Diese Strukturen würden mit dem neuen Ausschreibungszwang an vielen Orten zerstört, und das, obwohl nach einer Umfrage des Verbandes Kommunaler Unternehmen 95 Prozent der Deutschen mit ihrem derzeitigen Trinkwasserversorger "zufrieden" oder "sehr zufrieden" seien. Die EU plane nun einen tiefen Einschnitt in die Wasserversorgung in Europa und ganz besonders in Deutschland. Nach der von der EU-Kommission vorgelegten Konzessionsrichtlinie sollen Städte und Gemeinden zukünftig nicht mehr selbst über ihre Wasserversorgung entscheiden, sondern wären gezwungen, sie europaweit auszuschreiben.

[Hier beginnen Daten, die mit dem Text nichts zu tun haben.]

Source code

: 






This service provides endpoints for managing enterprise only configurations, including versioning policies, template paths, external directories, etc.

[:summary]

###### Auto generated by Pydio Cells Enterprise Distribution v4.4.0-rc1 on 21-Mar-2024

Eine erste Lesung der EU-Konzessionsrichtlinie im Europaparlament, das mehrheitlich für die Neuregelung ist, soll noch im Januar stattfinden, obwohl bisher keine nennenswerte Diskussion in der Bevölkerung stattgefunden hat.

"Rasches Handeln ist also notwendig. Daher bitten die Stadtwerke die Karlsruher Bürger um Beteiligung an der europäischen Bürgerinitiative, damit Karlsruhe auch in Zukunft selbst über seine Trinkwasserversorgung entscheiden kann." Eine Million Unterschriften seien notwendig, um die EU-Konzessionsrichtlinie zu stoppen. Unter www.right2water.eu/de oder www.wasser-ist-menschenrecht.de könne jeder gegen die Liberalisierung der Wasserwirtschaft stimmen. Alternativ könne man sich auch in die speziellen Unterschriften-Flyer eintragen, die in allen Kundenservicestellen der Stadtwerke ausliegen.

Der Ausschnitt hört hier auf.